Derrick Whitfield - Canaccord Adams

Certainly on that JV well, there was no condensate with that well?

Terry Swift

Yes, that’s correct.

Derrick Whitfield - Canaccord Adams

On the cost side, what types of cost savings are you guys expecting by using these sputter rigs?

Terry Swift

Yes, probably just by using the sputter rig on the well alone just in terms of differential in time and cost is about $300,000, but there are some additional efficiencies we’re working on to try to even can better advantage there and one of the things that we’re trying to build into our program is to have flexibility, one of the problems the industry is seeing with frac schedules getting delayed or coming to your location and if you’re not completely cleared off then they have to go somewhere else before they can comeback.
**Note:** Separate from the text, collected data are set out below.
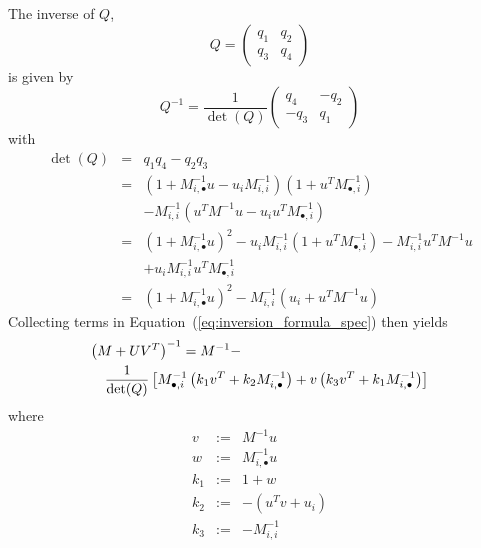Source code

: \documentclass[a4paper]{article}
\begin{document}
The inverse of $Q$,
\begin{equation}
Q=
\left(
\begin{array}{cc}
q_{1} & q_{2} \\
q_{3} & q_{4}
\end{array}
\right)
\end{equation}
is given by
\begin{equation}
Q^{-1}=
\frac{1}{\det(Q)}
\left(
\begin{array}{cc}
q_{4}  & -q_{2} \\
-q_{3} &  q_{1}
\end{array}
\right)
\end{equation}
with
\begin{eqnarray}
\label{def:det_Q}
\det(Q)
&=&
q_{1}q_{4}-q_{2}q_{3}
\nonumber \\
&=&
\left(1+M_{i, \bullet}^{-1}u-u_{i}M_{i,i}^{-1}\right)
\left(1 + u^{T}M^{-1}_{\bullet, i}\right)
\nonumber \\
&&
-M_{i,i}^{-1}\left(u^{T}M^{-1}u-u_{i}u^{T}M_{\bullet,i}^{-1}\right)
\nonumber \\
&=&
\left(1+M_{i, \bullet}^{-1}u\right)^{2}
-u_{i}M_{i,i}^{-1}\left(1+u^{T}M_{\bullet,i}^{-1}\right)
-M_{i,i}^{-1}u^{T}M^{-1}u
\nonumber \\
&&
+ u_{i}M_{i,i}^{-1}u^{T}M_{\bullet,i}^{-1}
\nonumber \\
&=& \left(1+M_{i, \bullet}^{-1}u\right)^{2} -
    M_{i,i}^{-1}\left(u_{i}+ u^{T}M^{-1}u\right)
\end{eqnarray}
Collecting terms in Equation~(\ref{eq:inversion_formula_spec}) then yields
\begin{eqnarray}
\label{eq:inversion_formula_spec_explicit}
\lefteqn{\left(M+ UV^{T}\right)^{-1}=M^{-1} -} \nonumber \\
& & \frac{1}{\det(Q)}
\left[
  M^{-1}_{\bullet, i}
  \left(k_{1}v^{T} + k_{2}M^{-1}_{i, \bullet}\right)
  +v\left(k_{3}v^{T} + k_{1}M^{-1}_{i, \bullet}\right)
\right]
\end{eqnarray}
where
\begin{eqnarray}
\label{def:v}
v     &:=& M^{-1}u \\
\label{def:w}
w     &:=& M^{-1}_{i, \bullet}u \\
\label{def:k1}
k_{1} &:=& 1 + w \\
\label{def:k2}
k_{2} &:=& -\left(u^{T}v + u_{i}\right) \\
\label{def:k3}
k_{3} &:=& -M_{i,i}^{-1} 
\end{eqnarray}
\end{document}
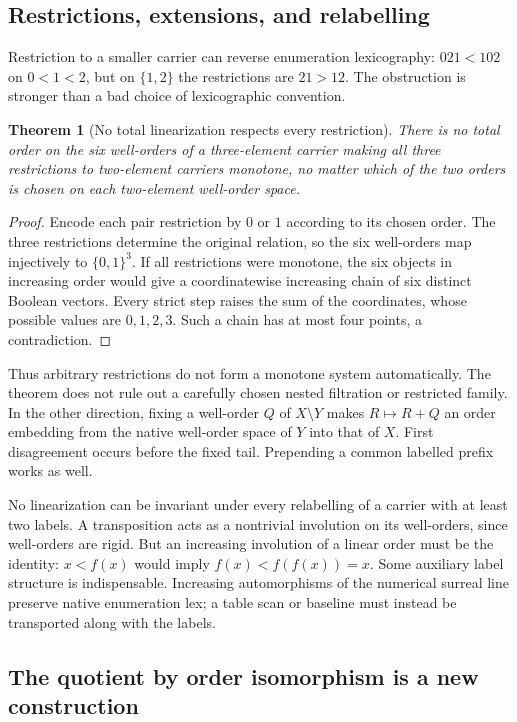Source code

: \documentclass[11pt]{article}
\newtheorem{theorem}{Theorem}[section]
\theoremstyle{definition}
\theoremstyle{remark}
\begin{document}
\subsection{Restrictions, extensions, and relabelling}

Restriction to a smaller carrier can reverse enumeration lexicography:
$021<102$ on $0<1<2$, but on $\{1,2\}$ the restrictions are $21>12$.
The obstruction is stronger than a bad choice of lexicographic convention.

\begin{theorem}[No total linearization respects every restriction]\label{swo:cb:thm:restriction}
There is no total order on the six well-orders of a three-element carrier
making all three restrictions to two-element carriers monotone, no matter
which of the two orders is chosen on each two-element well-order space.
\end{theorem}
\begin{proof}
Encode each pair restriction by $0$ or $1$ according to its chosen order.
The three restrictions determine the original relation, so the six
well-orders map injectively to $\{0,1\}^3$. If all restrictions were
monotone, the six objects in increasing order would give a coordinatewise
increasing chain of six distinct Boolean vectors. Every strict step raises
the sum of the coordinates, whose possible values are $0,1,2,3$.
Such a chain has at most four points, a contradiction.
\end{proof}

Thus arbitrary restrictions do not form a monotone system automatically.
The theorem does not rule out a carefully chosen nested filtration or
restricted family. In the other direction, fixing a well-order $Q$ of
$X\setminus Y$ makes $R\mapsto R+Q$ an order embedding from the native
well-order space of $Y$ into that of $X$. First disagreement occurs before
the fixed tail. Prepending a common labelled prefix works as well.

No linearization can be invariant under every relabelling of a carrier
with at least two labels. A transposition acts as a nontrivial involution
on its well-orders, since well-orders are rigid. But an increasing
involution of a linear order must be the identity: $x<f(x)$ would imply
$f(x)<f(f(x))=x$. Some auxiliary label structure is indispensable.
Increasing automorphisms of the numerical surreal line preserve native
enumeration lex; a table scan or baseline must instead be transported
along with the labels.

\subsection{The quotient by order isomorphism is a new construction}
\end{document}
So part of the sputter rig program in addition to the cost savings gives us the flexibility we need to shorten that time from rig off to frac crew on to getting the well online. So we haven’t put a total value to the efficiency side of the operation, but in terms of just pure cost probably about 300,000.

Derrick Whitfield - Canaccord Adams

Then moving to the Olmos, you guys mentioned the test well a little bit earlier, could you add any further color on how that might change your view on how much acreage you have in perspective for horizontal development?

Terry Swift

Yes, I think we talked about that a bit in the Analyst meeting. We have around 30,000, that’s undeveloped 40,000 acres undeveloped in the Olmos and then we think we’ve seen so far in that Olmos is very rich gas or have good condensate yield associated with it.

Bob Banks

We haven’t seen any Olmos production to be dry, generally 1200 Btu, even 1300 and sometimes that has condensate with it. The well that we talked about being a proof of concept well, we’ve drilling in an area where we had some vertical drilling. We need to complete that frac and get some production history, but clearly if we can go back into areas that are developed because we didn’t get full recovery of reserves in place that would open up some additional potential in the AWP area.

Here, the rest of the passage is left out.